The Ontario Municipal Board needs to be reined in: Cohn
Big land developers hire high-priced lawyers to pave the way for the paving of more farmland — and more monster homes.
TheStar.com
Nov. 17, 2016
Martin Regg Cohn
If at first you fail, reform, reform again.
For the third time since taking power, the Liberals are trying to rein in an all-powerful force that has resisted change for decades. They’d better act fast.
If not, the Ontario Municipal Board will continue to overrule and overpower the people and politicians in our municipalities, while thwarting the province’s best-laid plans.
And it will remain the favourite plaything of powerful land developers who know how to profit from its institutional bias. By hiring high-priced lawyers (a cost of doing business) big business profits from the OMB’s blind spots — which pave the way for the paving of yet more farmland, and the amassing of more monster homes.
How has this all-powerful, quasi-judicial body wreaked so much havoc for so long? For most Ontarians, it was simply out of sight and out of mind, an anachronism from another century.
Like the Senate — another outdated institution with the power to overrule elected politicians — the OMB offered lifetime sinecures (until the 1990s) for cronies appointed by the government of the day. It dates from the 19th century, when it was conceived to regulate the railways and oversee embryonic municipalities.
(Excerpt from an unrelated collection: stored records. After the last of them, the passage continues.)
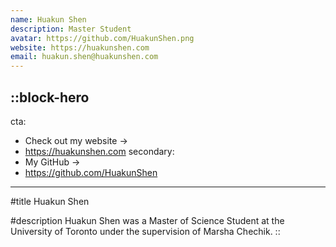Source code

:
 ```yaml
---
name: Huakun Shen
description: Master Student
avatar: https://github.com/HuakunShen.png
website: https://huakunshen.com
email: huakun.shen@huakunshen.com
---
```




::block-hero
---
cta:
  - Check out my website →
  - https://huakunshen.com
secondary:
  - My GitHub →
  - https://github.com/HuakunShen
<!-- snippet: npx nuxi@latest init docus-app -t nuxtlabs/docus-starter -->
---
#title
Huakun Shen

#description
Huakun Shen was a Master of Science Student at the University of Toronto under the supervision of Marsha Chechik.
::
Today it is a uniquely powerful appeal body in North America, imposing its vision on grown-up cities such as Toronto and Ottawa. Its panellists — often operating as one-person decision makers — overturn municipal planning decisions, relitigate local rulings, ignore provincial directives, and make a mockery of common law principles of predictability.
No wonder developers dote on the OMB. They know how to weaponize the system to outmuscle local neighbourhood groups that are easily out-lawyered, outspent and outmanoeuvred.
Kathleen Wynne should know. As a former minister of municipal affairs, she saw the OMB in action, up close. As premier, she presided over a half-hearted reform initiative in 2013, which built on procedural tinkering by the Liberals in 2006.
Now, her government has produced a new consultation paper that promises a more ambitious reset. Wynne briefed mayors from across the GTA and Hamilton area this week, and her Liberals will start fine-tuning these key themes later next month:
These are all good ideas, long overdue. Toronto’s chief planner has urged city council to support the reforms. Past calls for the OMB to cede responsibility to a specialized Toronto body have faded, so perhaps it’s time to get it right province-wide.
Ottawa Mayor Jim Watson, a former municipal affairs minister, argues that the much-maligned OMB has its merits: Every process is prone to appeal and this one is cheaper than going to court, litigating until one side runs out of money.
But the OMB’s rough justice needs to be smoothed out by making it dramatically more responsive, responsible and professional. It remains a Byzantine process that is overly adversarial, navigated by expensive experts, inaccessible and unaffordable. It coddles developers while circumventing community consultations.
The OMB also needs to reread the provincial rules that it is supposed to be applying. In a perversion of the process, it undermined the Growth Plan in Waterloo Region that was designed to curb sprawl, backing developers who appealed municipal plans to preserve prime farmland.
By overruling the province’s best-laid plans to promote intensification, the OMB has set itself up as a surrogate (and rogue) planning entity. An appeal board that doesn’t understand the need to rein in sprawl needs to be reined in itself — for the third and last time.